[ML] hard_limit memory error fix #243

edsavage · 2018-10-05T19:29:32Z

Changed the calculation to decrease the byte limit margin to account
for bucket spans greater than 1 day

Changed the calculation to decrease the byte limit margin to account for bucket spans greater than 1 day

tveasey

Good catch Ed.

As per my comment I think we should avoid the big change in behaviour by having a different policy for buckets <= 1 day and > 1 day.

Also, it would be good to add some test coverage for long bucket lengths in CAnomalyJobLimitTest::testModelledEntityCountForFixedMemoryLimit.

tveasey · 2018-10-07T10:00:29Z

lib/model/CResourceMonitor.cc

-    m_ByteLimitMargin = 1.0 - scale * (1.0 - m_ByteLimitMargin);
+    if (elapsedTime <= core::constants::DAY) {
+        double scale{1.0 - static_cast<double>(elapsedTime) /
+                               static_cast<double>(core::constants::DAY)};


Good catch!

I think a cleaner fix is just to upper bound elapsedTime, i.e. something like static_cast<double>(std::min(elapsedTime, x)) / static_cast<double>(core::constants::DAY). This way the rate at which m_ByteLimitMargin is increased is a smooth function of the bucket length. As it is now there is a very big discontinuity when the bucket length is changed from 1 day to 1 day + eps.
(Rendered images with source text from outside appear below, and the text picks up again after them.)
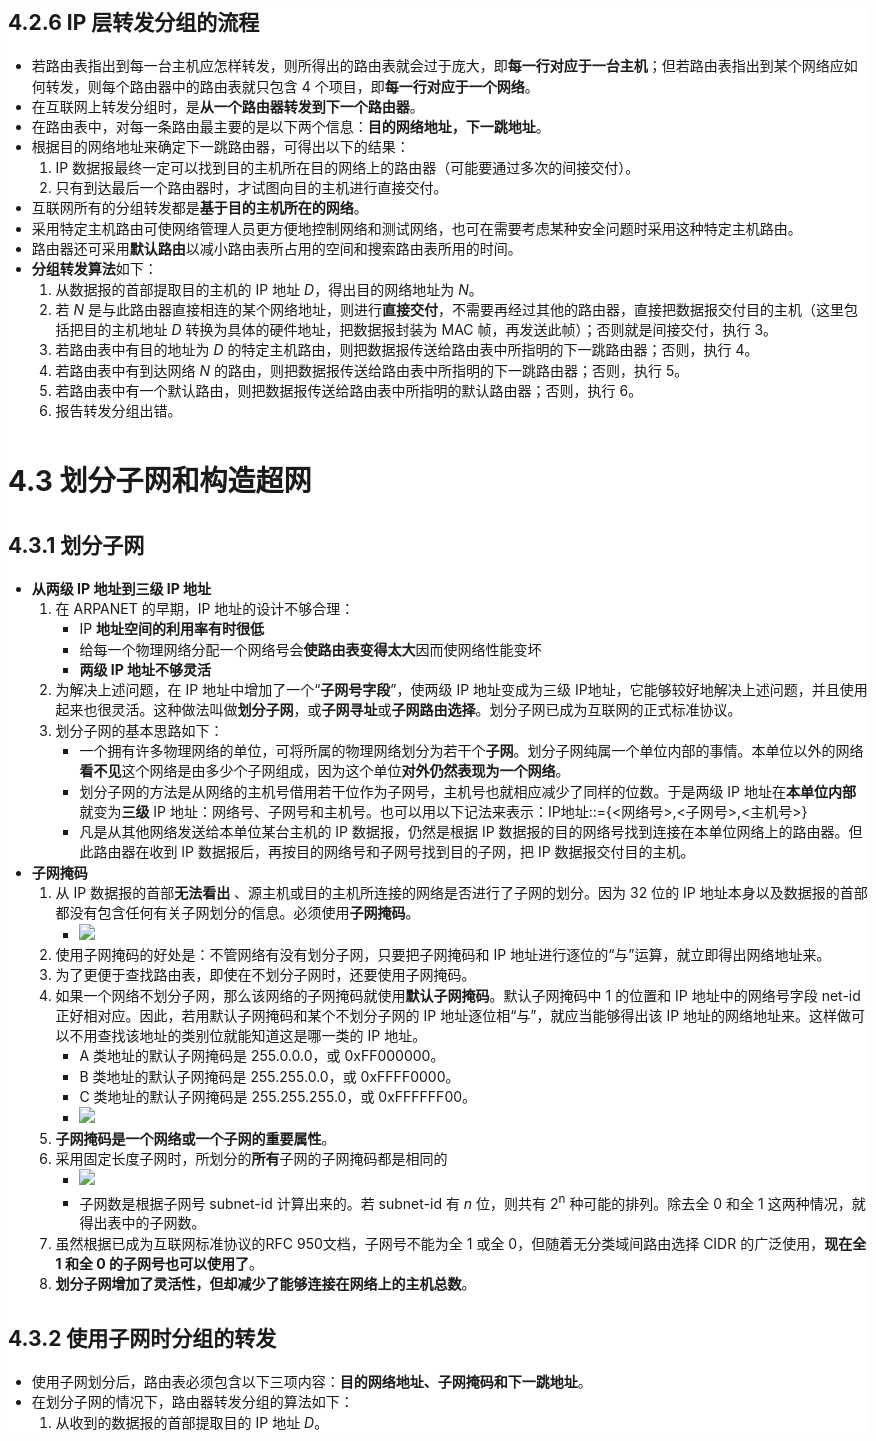 ## 4.2.6 IP 层转发分组的流程
- 若路由表指出到每一台主机应怎样转发，则所得出的路由表就会过于庞大，即**每一行对应于一台主机**；但若路由表指出到某个网络应如何转发，则每个路由器中的路由表就只包含 4 个项目，即**每一行对应于一个网络**。
- 在互联网上转发分组时，是**从一个路由器转发到下一个路由器**。
- 在路由表中，对每一条路由最主要的是以下两个信息：**目的网络地址，下一跳地址**。
- 根据目的网络地址来确定下一跳路由器，可得出以下的结果：
	1. IP 数据报最终一定可以找到目的主机所在目的网络上的路由器（可能要通过多次的间接交付）。
	2. 只有到达最后一个路由器时，才试图向目的主机进行直接交付。
- 互联网所有的分组转发都是**基于目的主机所在的网络**。
- 采用特定主机路由可使网络管理人员更方便地控制网络和测试网络，也可在需要考虑某种安全问题时采用这种特定主机路由。
- 路由器还可采用**默认路由**以减小路由表所占用的空间和搜索路由表所用的时间。
- **分组转发算法**如下：
	1. 从数据报的首部提取目的主机的 IP 地址 *D*，得出目的网络地址为 *N*。
	2. 若 *N* 是与此路由器直接相连的某个网络地址，则进行**直接交付**，不需要再经过其他的路由器，直接把数据报交付目的主机（这里包括把目的主机地址 *D* 转换为具体的硬件地址，把数据报封装为 MAC 帧，再发送此帧）；否则就是间接交付，执行 3。
	3. 若路由表中有目的地址为 *D* 的特定主机路由，则把数据报传送给路由表中所指明的下一跳路由器；否则，执行 4。
	4. 若路由表中有到达网络 *N* 的路由，则把数据报传送给路由表中所指明的下一跳路由器；否则，执行 5。
	5. 若路由表中有一个默认路由，则把数据报传送给路由表中所指明的默认路由器；否则，执行 6。
	6. 报告转发分组出错。
# 4.3 划分子网和构造超网
## 4.3.1 划分子网
- **从两级 IP 地址到三级 IP 地址**
	1. 在 ARPANET 的早期，IP 地址的设计不够合理：
		- IP **地址空间的利用率有时很低**
		- 给每一个物理网络分配一个网络号会**使路由表变得太大**因而使网络性能变坏
		- **两级 IP 地址不够灵活**
	2. 为解决上述问题，在 IP 地址中增加了一个“**子网号字段**”，使两级 IP 地址变成为三级 IP地址，它能够较好地解决上述问题，并且使用起来也很灵活。这种做法叫做**划分子网**，或**子网寻址**或**子网路由选择**。划分子网已成为互联网的正式标准协议。
	3. 划分子网的基本思路如下：
		- 一个拥有许多物理网络的单位，可将所属的物理网络划分为若干个**子网**。划分子网纯属一个单位内部的事情。本单位以外的网络**看不见**这个网络是由多少个子网组成，因为这个单位**对外仍然表现为一个网络**。
		- 划分子网的方法是从网络的主机号借用若干位作为子网号，主机号也就相应减少了同样的位数。于是两级 IP 地址在**本单位内部**就变为**三级** IP 地址：网络号、子网号和主机号。也可以用以下记法来表示：IP地址::={<网络号>,<子网号>,<主机号>}
		- 凡是从其他网络发送给本单位某台主机的 IP 数据报，仍然是根据 IP 数据报的目的网络号找到连接在本单位网络上的路由器。但此路由器在收到 IP 数据报后，再按目的网络号和子网号找到目的子网，把 IP 数据报交付目的主机。
- **子网掩码**
	1. 从 IP 数据报的首部**无法看出** 、源主机或目的主机所连接的网络是否进行了子网的划分。因为 32 位的 IP 地址本身以及数据报的首部都没有包含任何有关子网划分的信息。必须使用**子网掩码**。
		- ![](https://cdn.jsdelivr.net/gh/chipfron/Image_/test_Pasted%20image%2020230730151524.png)
	2. 使用子网掩码的好处是：不管网络有没有划分子网，只要把子网掩码和 IP 地址进行逐位的“与”运算，就立即得出网络地址来。
	3. 为了更便于查找路由表，即使在不划分子网时，还要使用子网掩码。
	4. 如果一个网络不划分子网，那么该网络的子网掩码就使用**默认子网掩码**。默认子网掩码中 1 的位置和 IP 地址中的网络号字段 net-id 正好相对应。因此，若用默认子网掩码和某个不划分子网的 IP 地址逐位相“与”，就应当能够得出该 IP 地址的网络地址来。这样做可以不用查找该地址的类别位就能知道这是哪一类的 IP 地址。
		- A 类地址的默认子网掩码是 255.0.0.0，或 0xFF000000。
		- B 类地址的默认子网掩码是 255.255.0.0，或 0xFFFF0000。
		- C 类地址的默认子网掩码是 255.255.255.0，或 0xFFFFFF00。
		- ![](https://cdn.jsdelivr.net/gh/chipfron/Image_/test_Pasted%20image%2020230730153614.png)
	5. **子网掩码是一个网络或一个子网的重要属性**。
	6. 采用固定长度子网时，所划分的**所有**子网的子网掩码都是相同的
		- ![](https://cdn.jsdelivr.net/gh/chipfron/Image_/test_Pasted%20image%2020230730153818.png)
		- 子网数是根据子网号 subnet-id 计算出来的。若 subnet-id 有 *n* 位，则共有 2<sup>n</sup> 种可能的排列。除去全 0 和全 1 这两种情况，就得出表中的子网数。
	7. 虽然根据已成为互联网标准协议的RFC 950文档，子网号不能为全 1 或全 0，但随着无分类域间路由选择 CIDR 的广泛使用，**现在全 1 和全 0 的子网号也可以使用了**。
	8. **划分子网增加了灵活性，但却减少了能够连接在网络上的主机总数**。
## 4.3.2 使用子网时分组的转发
- 使用子网划分后，路由表必须包含以下三项内容：**目的网络地址、子网掩码和下一跳地址**。
- 在划分子网的情况下，路由器转发分组的算法如下：
	1. 从收到的数据报的首部提取目的 IP 地址 *D*。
I'd recommended choosing a value for x around 2 hours. For longer bucket lengths the common source of extra memory will be weekly periodicity. This takes longer to detect. We wantm_ByteLimitMargin to approach 1 on this time scale for long bucket lengths and this limit would achieves this.

Also, I think the comment could be clarified a bit. We'll aim for m_ByteLimitMargin * target memory. So whilst we do want to increase m_ByteLimitMargin by doing this we're effectively decreasing the safety margin we're applying to the process memory. The function name refers to this safety margin whilst the comment refers to m_ByteLimitMargin.

droberts195 · 2018-10-10T12:14:13Z

jenkins test this please

droberts195 · 2018-10-13T12:20:14Z

The CI failure is this:

!!!FAILURES!!!
Test Results:
Run:  178   Failures: 1   Errors: 0


1) test: CAnomalyJobLimitTest::testModelledEntityCountForFixedMemoryLimit (F) line: 510 CAnomalyJobLimitTest.cc
assertion failed
- Expression: used.s_OverFields > testParam.s_ExpectedOverFields && used.s_OverFields < 7000

Since it relates to memory usage I suspect it is a result of this change rather than some spurious timing thing.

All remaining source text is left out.